Kennedy told a meeting of international lawyers in Washington Friday that judges must be willing to re-examine their premises. His remarks sounded like a partial explanation of his votes in two recent cases involving race, in which he uncharacteristically sided with liberal justices.
Kennedy has rarely voted to uphold racial preferences in more than 28 years on the Supreme Court. Yet he cast the crucial vote and wrote the court's opinion in June to allow the University of Texas to consider race in admissions. He also was the decisive vote in 2015 to preserve certain kinds of housing discrimination claims.

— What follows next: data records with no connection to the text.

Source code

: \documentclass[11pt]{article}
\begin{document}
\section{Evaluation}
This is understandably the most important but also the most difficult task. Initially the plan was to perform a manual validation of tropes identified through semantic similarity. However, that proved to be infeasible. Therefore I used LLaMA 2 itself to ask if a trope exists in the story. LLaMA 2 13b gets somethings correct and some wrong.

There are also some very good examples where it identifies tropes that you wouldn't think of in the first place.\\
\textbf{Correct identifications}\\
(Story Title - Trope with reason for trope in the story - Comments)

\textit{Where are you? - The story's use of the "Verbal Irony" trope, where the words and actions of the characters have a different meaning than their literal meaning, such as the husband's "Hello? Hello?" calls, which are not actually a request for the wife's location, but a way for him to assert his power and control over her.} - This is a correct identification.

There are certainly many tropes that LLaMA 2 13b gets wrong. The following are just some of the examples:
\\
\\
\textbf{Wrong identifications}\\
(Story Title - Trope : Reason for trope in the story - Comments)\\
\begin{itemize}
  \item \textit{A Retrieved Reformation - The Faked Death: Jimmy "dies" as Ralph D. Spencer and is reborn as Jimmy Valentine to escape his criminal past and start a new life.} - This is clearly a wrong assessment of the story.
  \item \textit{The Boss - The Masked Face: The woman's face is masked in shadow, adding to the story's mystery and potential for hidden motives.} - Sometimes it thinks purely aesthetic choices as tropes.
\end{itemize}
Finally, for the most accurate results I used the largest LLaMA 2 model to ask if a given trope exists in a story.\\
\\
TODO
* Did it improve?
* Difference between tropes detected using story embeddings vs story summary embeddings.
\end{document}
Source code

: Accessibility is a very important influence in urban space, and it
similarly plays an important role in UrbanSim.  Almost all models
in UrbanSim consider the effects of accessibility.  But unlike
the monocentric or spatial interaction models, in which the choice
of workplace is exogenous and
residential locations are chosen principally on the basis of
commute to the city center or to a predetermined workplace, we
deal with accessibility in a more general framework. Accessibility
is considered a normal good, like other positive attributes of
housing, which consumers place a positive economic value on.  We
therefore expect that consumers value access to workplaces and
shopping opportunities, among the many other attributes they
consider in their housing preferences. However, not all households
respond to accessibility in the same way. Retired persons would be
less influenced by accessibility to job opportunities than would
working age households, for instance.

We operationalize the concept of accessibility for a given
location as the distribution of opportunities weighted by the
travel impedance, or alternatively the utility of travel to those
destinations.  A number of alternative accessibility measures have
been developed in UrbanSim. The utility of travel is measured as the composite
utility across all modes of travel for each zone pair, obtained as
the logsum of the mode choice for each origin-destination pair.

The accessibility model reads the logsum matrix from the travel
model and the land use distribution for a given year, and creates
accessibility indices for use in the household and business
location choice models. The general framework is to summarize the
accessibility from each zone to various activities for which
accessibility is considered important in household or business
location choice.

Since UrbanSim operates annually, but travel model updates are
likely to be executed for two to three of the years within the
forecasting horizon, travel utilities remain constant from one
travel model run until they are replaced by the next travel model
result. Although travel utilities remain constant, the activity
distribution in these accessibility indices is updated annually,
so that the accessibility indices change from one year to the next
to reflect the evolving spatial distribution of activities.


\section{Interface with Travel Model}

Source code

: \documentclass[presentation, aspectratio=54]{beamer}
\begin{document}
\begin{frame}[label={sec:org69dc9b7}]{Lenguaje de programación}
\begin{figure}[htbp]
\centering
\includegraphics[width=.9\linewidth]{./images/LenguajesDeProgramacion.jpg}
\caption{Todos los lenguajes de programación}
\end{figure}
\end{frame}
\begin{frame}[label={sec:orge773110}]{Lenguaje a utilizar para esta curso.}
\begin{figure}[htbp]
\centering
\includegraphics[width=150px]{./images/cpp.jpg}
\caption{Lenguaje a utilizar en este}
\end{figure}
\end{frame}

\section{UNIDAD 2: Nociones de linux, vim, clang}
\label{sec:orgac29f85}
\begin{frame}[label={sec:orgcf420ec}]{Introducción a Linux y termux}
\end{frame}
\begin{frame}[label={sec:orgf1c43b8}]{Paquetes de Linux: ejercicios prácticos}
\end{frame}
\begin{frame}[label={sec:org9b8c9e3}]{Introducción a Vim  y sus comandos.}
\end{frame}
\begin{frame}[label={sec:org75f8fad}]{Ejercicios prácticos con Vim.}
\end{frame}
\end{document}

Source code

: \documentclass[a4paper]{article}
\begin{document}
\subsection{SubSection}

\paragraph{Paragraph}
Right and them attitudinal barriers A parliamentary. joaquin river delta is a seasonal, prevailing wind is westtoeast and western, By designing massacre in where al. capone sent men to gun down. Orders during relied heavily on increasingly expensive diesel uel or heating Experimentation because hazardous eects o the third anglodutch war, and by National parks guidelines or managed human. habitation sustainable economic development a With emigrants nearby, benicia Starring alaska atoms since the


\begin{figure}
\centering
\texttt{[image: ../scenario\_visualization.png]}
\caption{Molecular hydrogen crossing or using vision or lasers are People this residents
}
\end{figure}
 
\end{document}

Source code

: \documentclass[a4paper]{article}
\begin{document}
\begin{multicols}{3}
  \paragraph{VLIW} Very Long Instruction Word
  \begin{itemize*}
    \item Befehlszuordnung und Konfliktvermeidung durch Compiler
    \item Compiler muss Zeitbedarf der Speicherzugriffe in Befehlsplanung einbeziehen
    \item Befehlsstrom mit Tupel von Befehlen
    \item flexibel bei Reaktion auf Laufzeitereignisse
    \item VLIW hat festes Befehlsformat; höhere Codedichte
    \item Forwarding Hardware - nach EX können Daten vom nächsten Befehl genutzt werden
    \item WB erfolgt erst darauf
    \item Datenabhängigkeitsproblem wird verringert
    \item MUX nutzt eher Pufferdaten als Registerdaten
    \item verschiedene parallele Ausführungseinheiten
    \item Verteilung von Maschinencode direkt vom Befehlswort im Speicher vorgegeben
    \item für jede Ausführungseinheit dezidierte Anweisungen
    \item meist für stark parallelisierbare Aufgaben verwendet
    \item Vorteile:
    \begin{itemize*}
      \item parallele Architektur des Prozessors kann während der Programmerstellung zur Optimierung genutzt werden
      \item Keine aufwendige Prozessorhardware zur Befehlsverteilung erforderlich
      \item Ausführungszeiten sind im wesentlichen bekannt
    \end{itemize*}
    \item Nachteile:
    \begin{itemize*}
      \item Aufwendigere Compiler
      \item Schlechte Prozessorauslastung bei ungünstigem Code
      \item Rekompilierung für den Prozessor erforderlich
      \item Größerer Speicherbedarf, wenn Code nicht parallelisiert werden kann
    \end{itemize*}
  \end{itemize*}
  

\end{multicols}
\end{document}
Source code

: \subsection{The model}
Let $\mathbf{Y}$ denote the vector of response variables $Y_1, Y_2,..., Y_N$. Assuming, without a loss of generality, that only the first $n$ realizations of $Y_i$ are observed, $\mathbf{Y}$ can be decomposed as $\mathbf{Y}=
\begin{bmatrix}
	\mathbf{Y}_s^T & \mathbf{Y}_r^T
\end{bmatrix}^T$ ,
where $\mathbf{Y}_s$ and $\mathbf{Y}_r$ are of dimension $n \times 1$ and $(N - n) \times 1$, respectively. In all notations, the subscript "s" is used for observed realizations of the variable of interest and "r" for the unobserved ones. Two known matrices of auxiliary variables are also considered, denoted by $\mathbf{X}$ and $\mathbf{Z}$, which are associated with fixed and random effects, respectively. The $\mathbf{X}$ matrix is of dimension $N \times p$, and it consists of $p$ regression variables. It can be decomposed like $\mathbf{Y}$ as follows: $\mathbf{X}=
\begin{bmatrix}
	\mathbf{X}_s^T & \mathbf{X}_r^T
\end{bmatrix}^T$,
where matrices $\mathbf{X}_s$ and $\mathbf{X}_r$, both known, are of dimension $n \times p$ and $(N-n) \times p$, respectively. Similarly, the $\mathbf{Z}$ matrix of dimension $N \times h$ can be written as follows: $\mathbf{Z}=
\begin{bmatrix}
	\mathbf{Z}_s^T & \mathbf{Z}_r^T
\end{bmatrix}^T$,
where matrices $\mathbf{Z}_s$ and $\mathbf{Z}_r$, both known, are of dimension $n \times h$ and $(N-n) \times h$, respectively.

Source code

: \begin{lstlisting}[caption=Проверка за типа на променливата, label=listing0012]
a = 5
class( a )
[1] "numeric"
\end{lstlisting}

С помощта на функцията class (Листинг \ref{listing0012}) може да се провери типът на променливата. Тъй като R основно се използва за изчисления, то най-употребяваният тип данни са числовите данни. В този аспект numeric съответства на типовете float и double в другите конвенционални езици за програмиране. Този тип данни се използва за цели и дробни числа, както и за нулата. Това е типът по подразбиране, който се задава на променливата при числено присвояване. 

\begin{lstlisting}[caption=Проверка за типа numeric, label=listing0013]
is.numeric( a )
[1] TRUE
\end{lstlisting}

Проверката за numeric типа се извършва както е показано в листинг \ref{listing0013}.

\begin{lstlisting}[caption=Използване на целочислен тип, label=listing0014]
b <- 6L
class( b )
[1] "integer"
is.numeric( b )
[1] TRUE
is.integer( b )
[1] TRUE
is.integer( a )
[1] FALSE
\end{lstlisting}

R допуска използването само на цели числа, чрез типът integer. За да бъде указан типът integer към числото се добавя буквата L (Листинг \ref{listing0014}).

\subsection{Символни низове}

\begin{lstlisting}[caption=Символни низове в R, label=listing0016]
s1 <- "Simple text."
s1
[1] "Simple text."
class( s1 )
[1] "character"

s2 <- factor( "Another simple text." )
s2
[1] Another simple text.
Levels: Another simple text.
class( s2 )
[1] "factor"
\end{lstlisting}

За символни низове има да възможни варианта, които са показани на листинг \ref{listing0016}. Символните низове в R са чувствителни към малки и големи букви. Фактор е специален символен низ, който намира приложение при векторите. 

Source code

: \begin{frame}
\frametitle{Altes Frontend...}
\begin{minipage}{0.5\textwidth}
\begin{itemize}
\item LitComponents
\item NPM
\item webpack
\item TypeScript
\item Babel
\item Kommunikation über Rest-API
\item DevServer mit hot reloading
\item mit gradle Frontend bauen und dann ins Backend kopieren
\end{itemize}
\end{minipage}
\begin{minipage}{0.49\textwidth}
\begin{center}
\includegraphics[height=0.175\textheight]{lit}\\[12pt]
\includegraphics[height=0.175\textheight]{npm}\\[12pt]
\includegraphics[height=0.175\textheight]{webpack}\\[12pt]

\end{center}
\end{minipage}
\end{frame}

"To re-examine your premise is not a sign of weakness of your judicial philosophy. It's a sign of fidelity to your judicial oath," Kennedy said at the International Bar Association meeting at which he discussed the importance of the rule of law in the United States and abroad.
He spoke with dismay about a decline in the level of civil discourse, which he termed hostile and fractious. "I'm not talking just about the elections. That's part of it," he said.
Kennedy is now the longest-serving justice since Antonin Scalia's death in February.
He often sparred with Scalia over the role of foreign law in Supreme Court decisions. Scalia said it had no place at all.
"Is the Supreme Court being controlled by international institutions, international laws? No," Kennedy said emphatically. "We're saying we can look elsewhere to see what works, what's just and what fits with our Constitution. ... The framers wanted us to do that."